Operating cash flow

Definition

Operating cash flow, often abbreviated to OCF, measures the amount of cash a business generates from its normal day-to-day operating activities over a specific period.

What it means

Operating cash flow shows whether a company’s core operations are generating enough cash to sustain the business, pay expenses and support growth. It focuses on actual cash movement rather than accounting profit.

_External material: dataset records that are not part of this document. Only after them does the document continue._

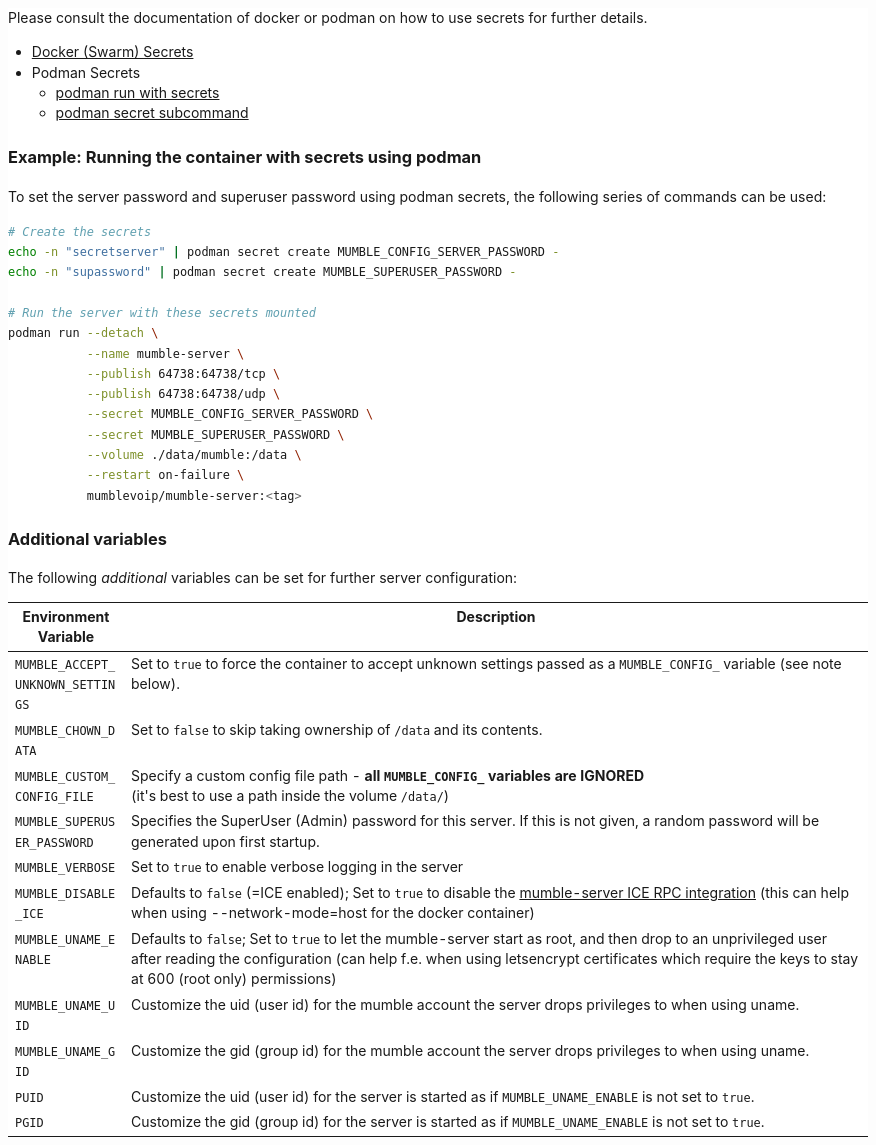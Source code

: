 Please consult the documentation of docker or podman on how to use secrets for further details.
- [Docker (Swarm) Secrets](https://docs.docker.com/engine/swarm/secrets/)
- Podman Secrets
  - [podman run with secrets](https://docs.podman.io/en/latest/markdown/podman-run.1.html#secret-secret-opt-opt)
  - [podman secret subcommand](https://docs.podman.io/en/latest/markdown/podman-secret.1.html)

### Example: Running the container with secrets using podman
To set the server password and superuser password using podman secrets, the following series of commands can be used:

```bash
# Create the secrets
echo -n "secretserver" | podman secret create MUMBLE_CONFIG_SERVER_PASSWORD -
echo -n "supassword" | podman secret create MUMBLE_SUPERUSER_PASSWORD -

# Run the server with these secrets mounted
podman run --detach \
           --name mumble-server \
           --publish 64738:64738/tcp \
           --publish 64738:64738/udp \
           --secret MUMBLE_CONFIG_SERVER_PASSWORD \
           --secret MUMBLE_SUPERUSER_PASSWORD \
           --volume ./data/mumble:/data \
           --restart on-failure \
           mumblevoip/mumble-server:<tag>
```

### Additional variables

The following _additional_ variables can be set for further server configuration:

| Environment Variable             | Description                                                                                                                                                                                                                                                        |
|----------------------------------|--------------------------------------------------------------------------------------------------------------------------------------------------------------------------------------------------------------------------------------------------------------------|
| `MUMBLE_ACCEPT_UNKNOWN_SETTINGS` | Set to `true` to force the container to accept unknown settings passed as a `MUMBLE_CONFIG_` variable (see note below).                                                                                                                                            |
| `MUMBLE_CHOWN_DATA`              | Set to `false` to skip taking ownership of `/data` and its contents.                                                                                                                                                                                               |
| `MUMBLE_CUSTOM_CONFIG_FILE`      | Specify a custom config file path - **all `MUMBLE_CONFIG_` variables are IGNORED** <br/>(it's best to use a path inside the volume `/data/`)                                                                                                                       |
| `MUMBLE_SUPERUSER_PASSWORD`      | Specifies the SuperUser (Admin) password for this server. If this is not given, a random password will be generated upon first startup.                                                                                                                            |
| `MUMBLE_VERBOSE`                 | Set to `true` to enable verbose logging in the server                                                                                                                                                                                                              |
| `MUMBLE_DISABLE_ICE`             | Defaults to `false` (=ICE enabled); Set to `true` to disable the [mumble-server ICE RPC integration](https://www.mumble.info/documentation/administration/config-file/#ice) (this can help when using --network-mode=host for the docker container)                |
| `MUMBLE_UNAME_ENABLE`            | Defaults to `false`; Set to `true` to let the mumble-server start as root, and then drop to an unprivileged user after reading the configuration (can help f.e. when using letsencrypt certificates which require the keys to stay at 600 (root only) permissions) |
| `MUMBLE_UNAME_UID`               | Customize the uid (user id) for the mumble account the server drops privileges to when using uname.                                                                                                                                                                |
| `MUMBLE_UNAME_GID`               | Customize the gid (group id) for the mumble account the server drops privileges to when using uname.                                                                                                                                                               |
| `PUID`                           | Customize the uid (user id) for the server is started as if `MUMBLE_UNAME_ENABLE` is not set to `true`.                                                                                                                                                            |
| `PGID`                           | Customize the gid (group id) for the server is started as if `MUMBLE_UNAME_ENABLE` is not set to `true`.                                                                                                                                                           |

A positive operating cash flow generally indicates that a company can fund its operations without relying heavily on external financing, while a negative operating cash flow may signal operational or liquidity challenges.

How it’s calculated

Operating cash flow is typically calculated by adjusting net income for:

  • Non-cash expenses such as depreciation and amortisation
  • Changes in working capital, including receivables, payables and inventory

A simplified formula is:

Operating Cash Flow = Net Income + Non-Cash Expenses ± Changes in Working Capital

Example

A business reports:

  • Net income of £500,000
  • Depreciation of £80,000
  • An increase in accounts receivable of £30,000

Its operating cash flow would be:

£500,000 + £80,000 − £30,000 = £550,000

This means the company generated £550,000 in cash from its operations during the period.

Why operating cash flow matters

  • Indicates the financial health of core business operations
  • Helps lenders and investors assess liquidity and sustainability
  • Supports debt repayment, reinvestment and expansion plans

Important to note

Operating cash flow differs from profit because it excludes non-cash accounting items and reflects the timing of actual cash receipts and payments.

In practice, operating cash flow is one of the most important indicators of a company’s ability to generate sustainable cash from everyday business activities.